Este rol de exclusões ganha mais sentido se o virmos com olhares acima da rigidez literalista e da inflexibilidade dos fundamentalistas. O excluído é todo aquele que de um modo ou outro se viu lesado pelo poder instruído e colocado à margem da sociedade.

Assim, cego é aquele de quem se quer esconder a realidade social através de sofisticados biombos ocultadores; os coxos certamente são os atropelados de prosseguir na direção de sua realização pessoal; já os leprosos representam homens e mulheres retirados do convívio social e depositados em verdadeira masmorras, para que não contaminem “os bons” e morram em sua dignidade. Continua o Cristo com seu tenebroso rol, mencionando os surdos, todos aqueles aos quais são sonegadas informações sobre o sentido dos acontecimentos.

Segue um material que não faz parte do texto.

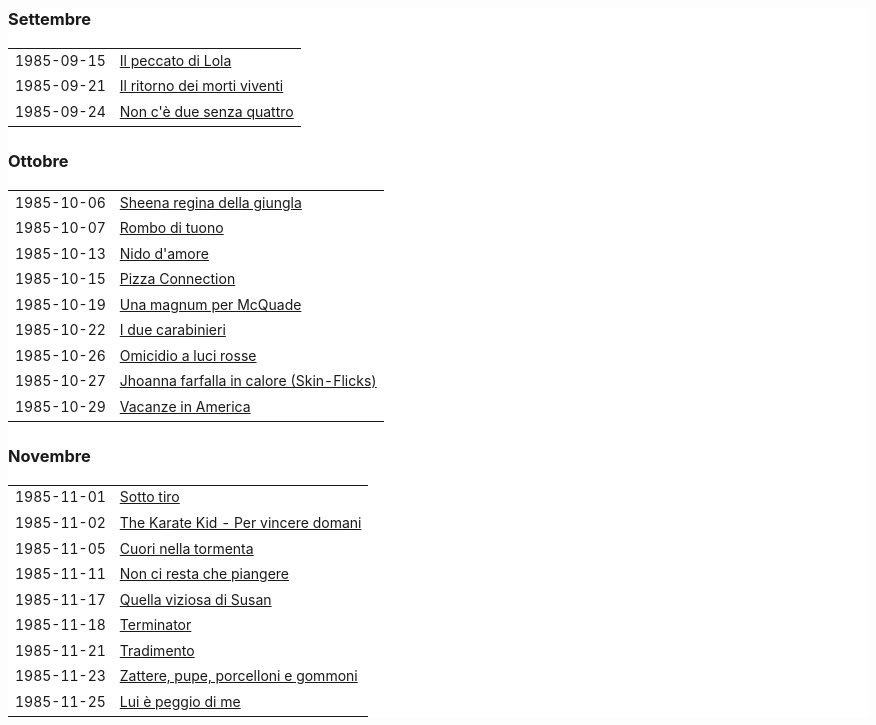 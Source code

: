 ### Settembre


|           |                             |
|:----------|:----------------------------|
|1985-09-15 |[Il peccato di Lola](https://www.imdb.com/title/tt0089790/)|
|1985-09-21 |[Il ritorno dei morti viventi](https://www.imdb.com/title/tt0089907/)|
|1985-09-24 |[Non c'è due senza quattro](https://www.imdb.com/title/tt0087481/)|

### Ottobre


|           |                                         |
|:----------|:----------------------------------------|
|1985-10-06 |[Sheena regina della giungla](https://www.imdb.com/title/tt0088103/)|
|1985-10-07 |[Rombo di tuono](https://www.imdb.com/title/tt0087727/)|
|1985-10-13 |[Nido d'amore](https://www.imdb.com/title/tt0212259/)|
|1985-10-15 |[Pizza Connection](https://www.imdb.com/title/tt0089813/)|
|1985-10-19 |[Una magnum per McQuade](https://www.imdb.com/title/tt0085862/)|
|1985-10-22 |[I due carabinieri](https://www.imdb.com/title/tt0087181/)|
|1985-10-26 |[Omicidio a luci rosse](https://www.imdb.com/title/tt0086984/)|
|1985-10-27 |[Jhoanna farfalla in calore (Skin-Flicks)](https://www.imdb.com/title/tt0079913/)|
|1985-10-29 |[Vacanze in America](https://www.imdb.com/title/tt0090247/)|

### Novembre


|           |                                    |
|:----------|:-----------------------------------|
|1985-11-01 |[Sotto tiro](https://www.imdb.com/title/tt0086510/)|
|1985-11-02 |[The Karate Kid - Per vincere domani](https://www.imdb.com/title/tt0087538/)|
|1985-11-05 |[Cuori nella tormenta](https://www.imdb.com/title/tt0144155/)|
|1985-11-11 |[Non ci resta che piangere](https://www.imdb.com/title/tt0087814/)|
|1985-11-17 |[Quella viziosa di Susan](https://www.imdb.com/title/tt0206874/)|
|1985-11-18 |[Terminator](https://www.imdb.com/title/tt0088247/)|
|1985-11-21 |[Tradimento](https://www.imdb.com/title/tt0084812/)|
|1985-11-23 |[Zattere, pupe, porcelloni e gommoni](https://www.imdb.com/title/tt0088333/)|
|1985-11-25 |[Lui è peggio di me](https://www.imdb.com/title/tt0087653/)|
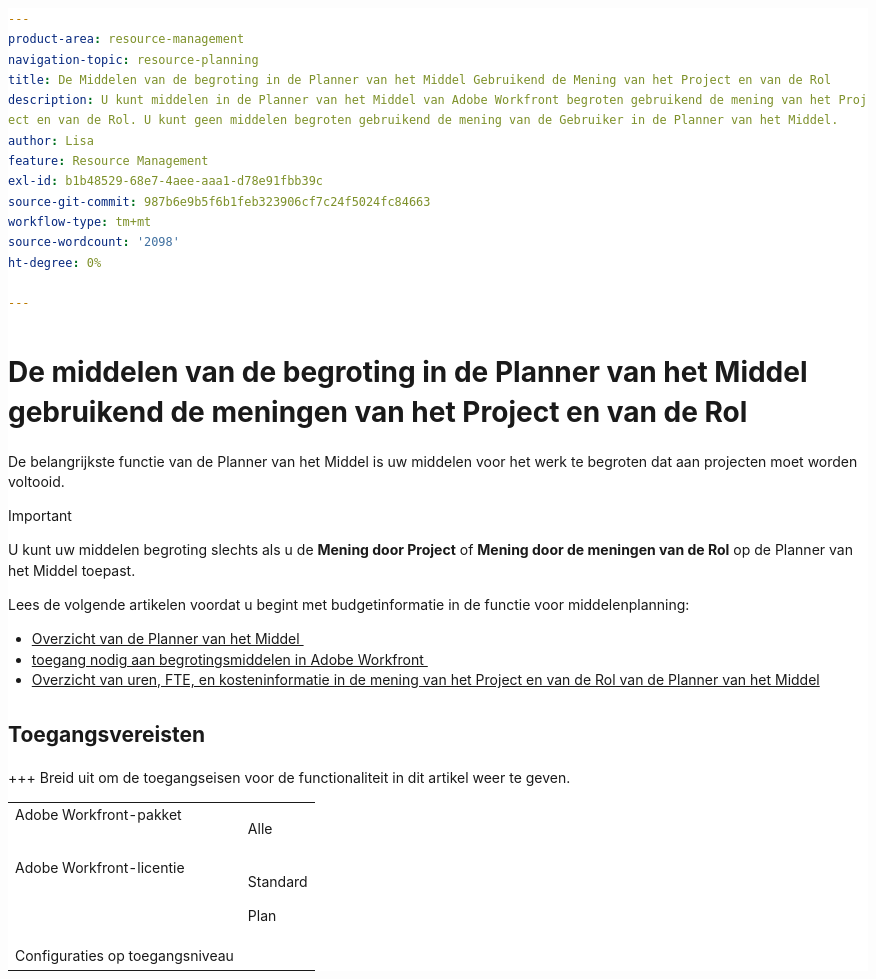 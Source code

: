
 ```yaml
---
product-area: resource-management
navigation-topic: resource-planning
title: De Middelen van de begroting in de Planner van het Middel Gebruikend de Mening van het Project en van de Rol
description: U kunt middelen in de Planner van het Middel van Adobe Workfront begroten gebruikend de mening van het Project en van de Rol. U kunt geen middelen begroten gebruikend de mening van de Gebruiker in de Planner van het Middel.
author: Lisa
feature: Resource Management
exl-id: b1b48529-68e7-4aee-aaa1-d78e91fbb39c
source-git-commit: 987b6e9b5f6b1feb323906cf7c24f5024fc84663
workflow-type: tm+mt
source-wordcount: '2098'
ht-degree: 0%

---
```


# De middelen van de begroting in de Planner van het Middel gebruikend de meningen van het Project en van de Rol



De belangrijkste functie van de Planner van het Middel is uw middelen voor het werk te begroten dat aan projecten moet worden voltooid.

>[!IMPORTANT]
>
>U kunt uw middelen begroting slechts als u de **Mening door Project** of **Mening door de meningen van de Rol** op de Planner van het Middel toepast.

Lees de volgende artikelen voordat u begint met budgetinformatie in de functie voor middelenplanning:

* [&#x200B; Overzicht van de Planner van het Middel &#x200B;](../../resource-mgmt/resource-planning/get-started-resource-planner.md)
* [&#x200B; toegang nodig aan begrotingsmiddelen in Adobe Workfront &#x200B;](../../resource-mgmt/resource-planning/access-needed-to-budget-resources.md)
* [Overzicht van uren, FTE, en kosteninformatie in de mening van het Project en van de Rol van de Planner van het Middel](../../resource-mgmt/resource-planning/overview-of-planner-hour-fte-cost-information-in-role-project-views.md)

## Toegangsvereisten

+++ Breid uit om de toegangseisen voor de functionaliteit in dit artikel weer te geven.

<table style="table-layout:auto"> 
 <col> 
 <col> 
 <tbody> 
  <tr> 
   <td>Adobe Workfront-pakket</td> 
   <td><p>Alle</p></td>
  </tr> 
  <tr> 
   <td>Adobe Workfront-licentie</td> 
   <td><p>Standard</p>
       <p>Plan</p></td> 
  </tr> 
  <tr> 
   <td>Configuraties op toegangsniveau</td>  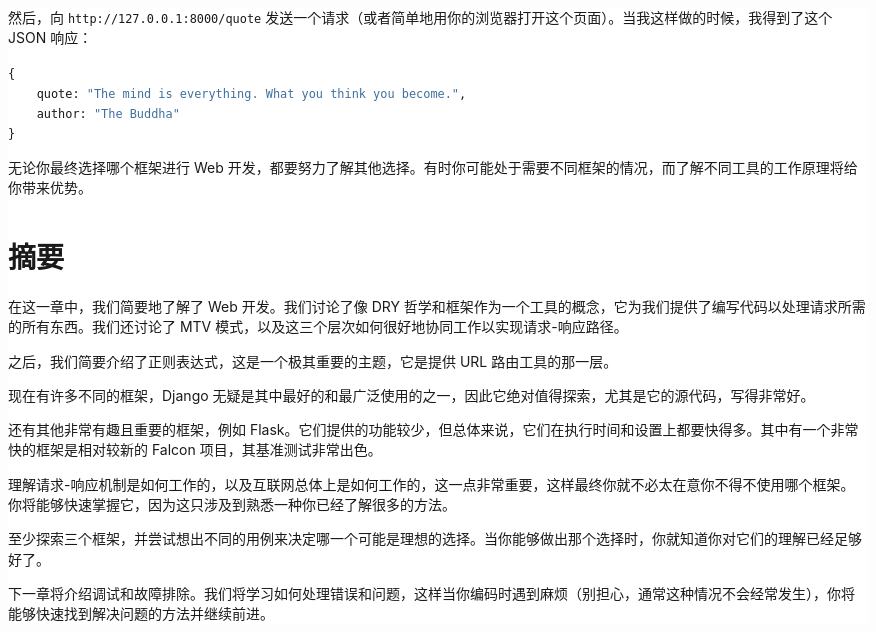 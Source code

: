 然后，向 `http://127.0.0.1:8000/quote` 发送一个请求（或者简单地用你的浏览器打开这个页面）。当我这样做的时候，我得到了这个 JSON 响应：

```py
{
    quote: "The mind is everything. What you think you become.",
    author: "The Buddha"
}
```

无论你最终选择哪个框架进行 Web 开发，都要努力了解其他选择。有时你可能处于需要不同框架的情况，而了解不同工具的工作原理将给你带来优势。

# 摘要

在这一章中，我们简要地了解了 Web 开发。我们讨论了像 DRY 哲学和框架作为一个工具的概念，它为我们提供了编写代码以处理请求所需的所有东西。我们还讨论了 MTV 模式，以及这三个层次如何很好地协同工作以实现请求-响应路径。

之后，我们简要介绍了正则表达式，这是一个极其重要的主题，它是提供 URL 路由工具的那一层。

现在有许多不同的框架，Django 无疑是其中最好的和最广泛使用的之一，因此它绝对值得探索，尤其是它的源代码，写得非常好。

还有其他非常有趣且重要的框架，例如 Flask。它们提供的功能较少，但总体来说，它们在执行时间和设置上都要快得多。其中有一个非常快的框架是相对较新的 Falcon 项目，其基准测试非常出色。

理解请求-响应机制是如何工作的，以及互联网总体上是如何工作的，这一点非常重要，这样最终你就不必太在意你不得不使用哪个框架。你将能够快速掌握它，因为这只涉及到熟悉一种你已经了解很多的方法。

至少探索三个框架，并尝试想出不同的用例来决定哪一个可能是理想的选择。当你能够做出那个选择时，你就知道你对它们的理解已经足够好了。

下一章将介绍调试和故障排除。我们将学习如何处理错误和问题，这样当你编码时遇到麻烦（别担心，通常这种情况不会经常发生），你将能够快速找到解决问题的方法并继续前进。

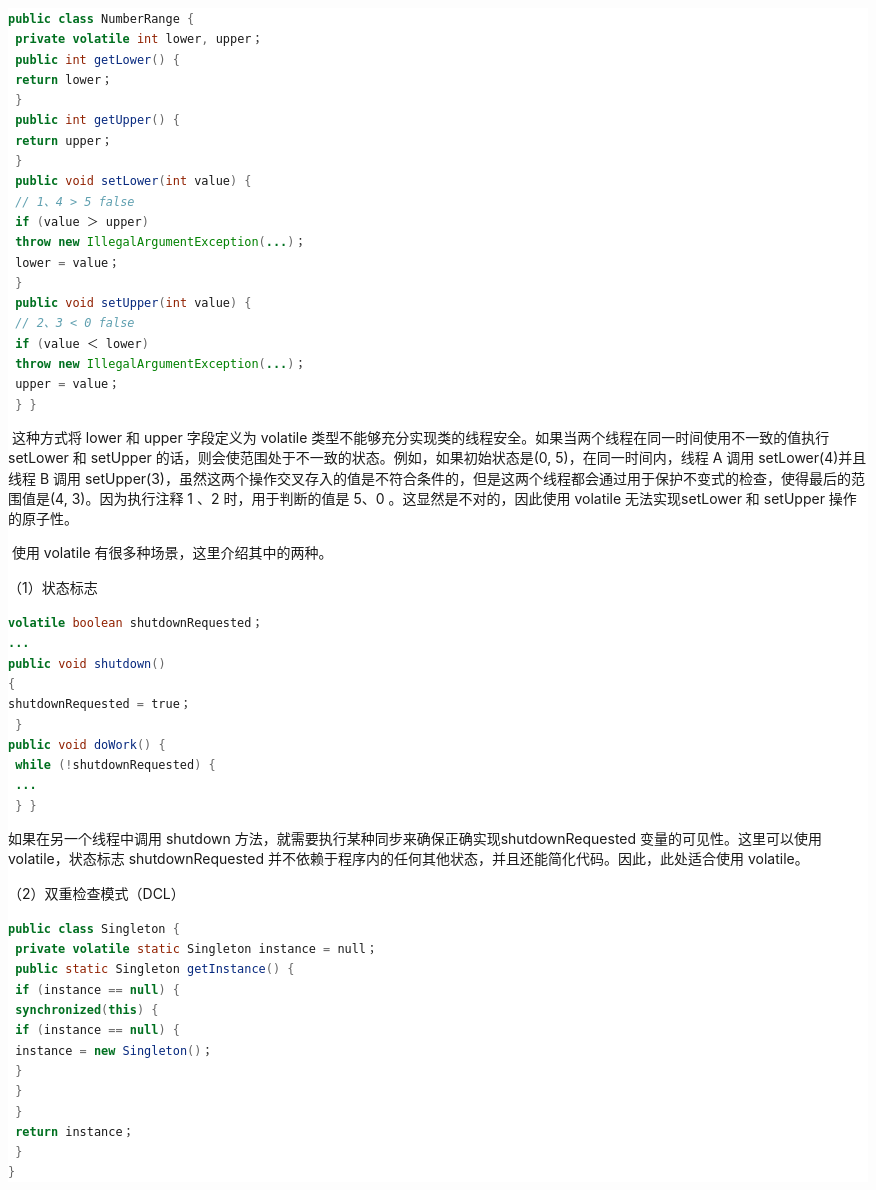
 ```java
public class NumberRange {
 private volatile int lower, upper；
 public int getLower() {
 return lower； 
 }
 public int getUpper() { 
 return upper；
 }
 public void setLower(int value) {
 // 1、4 > 5 false
 if (value ＞ upper) 
 throw new IllegalArgumentException(...)；
 lower = value；
 }
 public void setUpper(int value) {
 // 2、3 < 0 false
 if (value ＜ lower) 
 throw new IllegalArgumentException(...)；
 upper = value；
 } }
```

​		这种方式将 lower 和 upper 字段定义为 volatile 类型不能够充分实现类的线程安全。如果当两个线程在同一时间使用不一致的值执行 setLower 和 setUpper 的话，则会使范围处于不一致的状态。例如，如果初始状态是(0, 5)，在同一时间内，线程 A 调用 setLower(4)并且线程 B 调用 setUpper(3)，虽然这两个操作交叉存入的值是不符合条件的，但是这两个线程都会通过用于保护不变式的检查，使得最后的范围值是(4, 3)。因为执行注释 1 、2 时，用于判断的值是 5、0 。这显然是不对的，因此使用 volatile 无法实现setLower 和 setUpper 操作的原子性。

​		使用 volatile 有很多种场景，这里介绍其中的两种。

（1）状态标志

```java
volatile boolean shutdownRequested；
...
public void shutdown()
{ 
shutdownRequested = true；
 }
public void doWork() { 
 while (!shutdownRequested) { 
 ...
 } }
```

如果在另一个线程中调用 shutdown 方法，就需要执行某种同步来确保正确实现shutdownRequested 变量的可见性。这里可以使用 volatile，状态标志 shutdownRequested 并不依赖于程序内的任何其他状态，并且还能简化代码。因此，此处适合使用 volatile。

（2）双重检查模式（DCL）

```java
public class Singleton { 
 private volatile static Singleton instance = null； 
 public static Singleton getInstance() { 
 if (instance == null) { 
 synchronized(this) { 
 if (instance == null) { 
 instance = new Singleton()； 
 } 
 }
 } 
 return instance； 
 } 
}
```
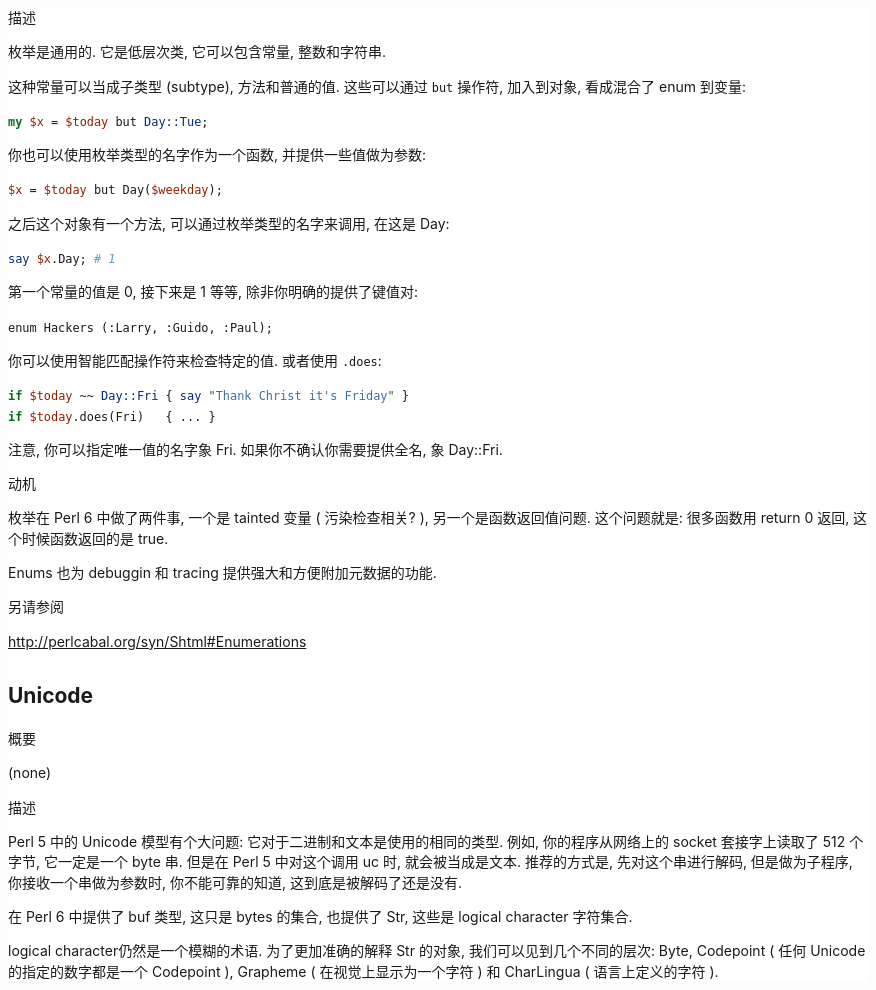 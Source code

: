 描述

 枚举是通用的. 它是低层次类, 它可以包含常量, 整数和字符串.

这种常量可以当成子类型 (subtype), 方法和普通的值. 这些可以通过 `but` 操作符, 加入到对象, 看成混合了 enum 到变量:

``` perl
my $x = $today but Day::Tue;
```

你也可以使用枚举类型的名字作为一个函数, 并提供一些值做为参数:

``` perl
$x = $today but Day($weekday);
```

之后这个对象有一个方法, 可以通过枚举类型的名字来调用, 在这是 Day:

``` perl
say $x.Day; # 1
```

第一个常量的值是 0, 接下来是 1 等等, 除非你明确的提供了键值对:

``` perl
enum Hackers (:Larry, :Guido, :Paul);
```

你可以使用智能匹配操作符来检查特定的值. 或者使用 `.does`:

``` perl
if $today ~~ Day::Fri { say "Thank Christ it's Friday" }
if $today.does(Fri)   { ... }
```

注意, 你可以指定唯一值的名字象 Fri. 如果你不确认你需要提供全名, 象 Day::Fri.

动机

 枚举在 Perl 6 中做了两件事, 一个是 tainted 变量 ( 污染检查相关? ), 另一个是函数返回值问题. 这个问题就是: 很多函数用 return 0 返回, 这个时候函数返回的是 true.

 Enums 也为 debuggin 和 tracing 提供强大和方便附加元数据的功能.

另请参阅

http://perlcabal.org/syn/Shtml#Enumerations



## Unicode

概要

(none)

描述

Perl 5 中的 Unicode 模型有个大问题: 它对于二进制和文本是使用的相同的类型. 例如, 你的程序从网络上的 socket 套接字上读取了 512 个字节, 它一定是一个 byte 串. 但是在 Perl 5 中对这个调用 uc 时, 就会被当成是文本. 推荐的方式是, 先对这个串进行解码, 但是做为子程序, 你接收一个串做为参数时, 你不能可靠的知道, 这到底是被解码了还是没有.

在 Perl 6 中提供了 buf 类型, 这只是 bytes 的集合, 也提供了 Str, 这些是 logical character 字符集合.

logical character仍然是一个模糊的术语. 为了更加准确的解释 Str 的对象, 我们可以见到几个不同的层次: Byte, Codepoint ( 任何 Unicode 的指定的数字都是一个 Codepoint ), Grapheme ( 在视觉上显示为一个字符 ) 和 CharLingua ( 语言上定义的字符 ).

Por força desta demoníaca exclusão todos acabam por se tornarem empobrecidos e mortos vivos, tolhidos em sua dignidade, cortados por todos os lados , empurrados de maneira brutal para o submundo dos viadutos. Sem opção os homens se tornam pobres em esperança, morrem em suas aspirações e passam simplesmente a vegetar.

O Cristo quer transformar o mundo através “desta gente” e esclarece. No processo revolucionário há que se levar em conta o olhar e a condição de todos, devolvendo-lhes a vida abundante, de modo que aqueles que estão manquejantes tenham restaurada sua capacidade de caminhar, os miseráveis sejam abertamente informados das razões de sua miséria, anunciando-lhes a libertação. E às pessoas e grupos que se encontram já amortecidos, totalmente incapazes de uma ação político social, pelo grau de descrença e anestesiamento social em que se encontram , lhes seja devolvido o sentido da vida e a esperança de luta. Que a todos sejam dadas informações de tudo e que a ninguém se corte a liberdade de expressão.

Para João Batista, estes novos tempos de libertação estavam fora de seus limites de percepção; não lhe era possível imaginar a solução, a partir dos problematizados e enfraquecidos , como queria seu mestre, até porque suas pregações caíram no deserto da indiferença humana, onde ele próprio experimentou o terror da fome.

Dois mil anos depois o quadro mudou pouco e aí se encontram os milhões de excluídos, perambulando entre nós e nos acotovelando em nosso egoísmo. O recado que eles trazem é trágico – “nossa miséria é forte e contagiante e não há a mínima possibilidade de paz social se não formos incluídos”. Não haverá paz no campo e “sem terras”, e nem paz na cidade com “sem tetos”. Segurança e tranqüilidade, só se for para todos, “inclusive nós”.

De fato, o que precisamos entender é que o Brasil é grande; nele cabem confortavelmente todos os brasileiros e, se grande parte se encontra hoje excluída e sem as condições básicas de vida, é porque uma minoria se apossou dos bens produzidos, gerou os milhões de excluídos e afastou a possibilidade de paz.

Quando não incluímos todos, a miséria se vê incluída.